In the entries that follow, which lines hold the string "indicando"? List them.
*** Opening of Data for analysis ***
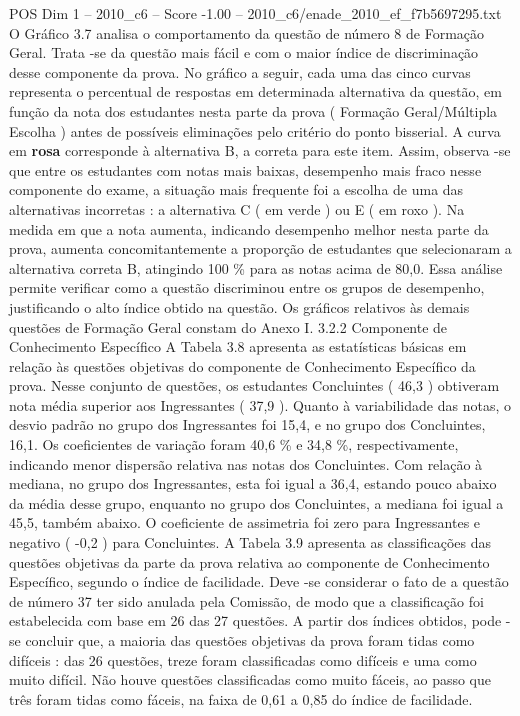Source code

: \begin{textsample}{POS Dim 1 – 2010\_c6 – Score -1.00 – 2010\_c6/enade\_2010\_ef\_f7b5697295.txt}
O Gráfico 3.7 analisa o comportamento da questão de número 8 de Formação Geral.
Trata -se da questão mais fácil e com o maior índice de discriminação desse componente da prova.
No gráfico a seguir, cada uma das cinco curvas representa o percentual de respostas em determinada alternativa da questão, em função da nota dos estudantes nesta parte da prova ( Formação Geral/Múltipla Escolha ) antes de possíveis eliminações pelo critério do ponto bisserial.
A curva em \textbf{rosa} corresponde à alternativa B, a correta para este item.
Assim, observa -se que entre os estudantes com notas mais baixas, desempenho mais fraco nesse componente do exame, a situação mais frequente foi a escolha de uma das alternativas incorretas : a alternativa C ( em verde ) ou E ( em roxo ).
Na medida em que a nota aumenta, indicando desempenho melhor nesta parte da prova, aumenta concomitantemente a proporção de estudantes que selecionaram a alternativa correta B, atingindo 100 \% para as notas acima de 80,0.
Essa análise permite verificar como a questão discriminou entre os grupos de desempenho, justificando o alto índice obtido na questão.
Os gráficos relativos às demais questões de Formação Geral constam do Anexo I. 3.2.2 Componente de Conhecimento Específico A Tabela 3.8 apresenta as estatísticas básicas em relação às questões objetivas do componente de Conhecimento Específico da prova.
Nesse conjunto de questões, os estudantes Concluintes ( 46,3 ) obtiveram nota média superior aos Ingressantes ( 37,9 ).
Quanto à variabilidade das notas, o desvio padrão no grupo dos Ingressantes foi 15,4, e no grupo dos Concluintes, 16,1.
Os coeficientes de variação foram 40,6 \% e 34,8 \%, respectivamente, indicando menor dispersão relativa nas notas dos Concluintes.
Com relação à mediana, no grupo dos Ingressantes, esta foi igual a 36,4, estando pouco abaixo da média desse grupo, enquanto no grupo dos Concluintes, a mediana foi igual a 45,5, também abaixo.
O coeficiente de assimetria foi zero para Ingressantes e negativo ( -0,2 ) para Concluintes.
A Tabela 3.9 apresenta as classificações das questões objetivas da parte da prova relativa ao componente de Conhecimento Específico, segundo o índice de facilidade.
Deve -se considerar o fato de a questão de número 37 ter sido anulada pela Comissão, de modo que a classificação foi estabelecida com base em 26 das 27 questões.
A partir dos índices obtidos, pode -se concluir que, a maioria das questões objetivas da prova foram tidas como difíceis : das 26 questões, treze foram classificadas como difíceis e uma como muito difícil.
Não houve questões classificadas como muito fáceis, ao passo que três foram tidas como fáceis, na faixa de 0,61 a 0,85 do índice de facilidade.

\end{textsample}
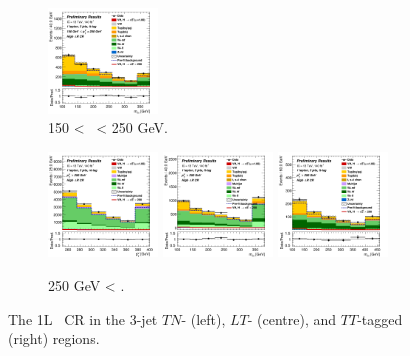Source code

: \begin{figure}[h!]
\begin{subfigure}[b]{\textwidth}
        \includegraphics[width=0.32\textwidth]{Images/VH/Own_fit/postfit_VHcc/Region_distmBB_BMax250_BMin150_DCRHigh_J3_TTypett_T2_L1_Y6051_GlobalFit_conditionnal_mu1.png}
        \caption{150 < \ptv\ < 250 GeV.}
        \label{fig:plots_VHcc_1L_150_CRH_3J}
    \end{subfigure}
    \begin{subfigure}[b]{\textwidth}
        \centering
        \includegraphics[width=0.32\textwidth]{Images/VH/Own_fit/postfit_VHcc/Region_distpTV_BMin250_DCRHigh_J3_TTypent_T1_L1_Y6051_GlobalFit_conditionnal_mu1.png}
        \includegraphics[width=0.32\textwidth]{Images/VH/Own_fit/postfit_VHcc/Region_distmBB_BMin250_DCRHigh_J3_TTypelt_T2_L1_Y6051_GlobalFit_conditionnal_mu1.png}
        \includegraphics[width=0.32\textwidth]{Images/VH/Own_fit/postfit_VHcc/Region_distmBB_BMin250_DCRHigh_J3_TTypett_T2_L1_Y6051_GlobalFit_conditionnal_mu1.png}
        \caption{250 GeV < \ptv.}
        \label{fig:plots_VHcc_1L_250_CRH_3J}
    \end{subfigure}
    \caption{The 1L \highdr\ CR in the 3-jet $TN$- (left), $LT$- (centre), and $TT$-tagged (right) regions.}
    \label{fig:plots_VHcc_1L_CRH_3J}
\end{figure}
*** Close of Data for analysis ***
▶ Result of this exercise:
Na medida em que a nota aumenta, indicando desempenho melhor nesta parte da prova, aumenta concomitantemente a proporção de estudantes que selecionaram a alternativa correta B, atingindo 100 \% para as notas acima de 80,0.
Os coeficientes de variação foram 40,6 \% e 34,8 \%, respectivamente, indicando menor dispersão relativa nas notas dos Concluintes.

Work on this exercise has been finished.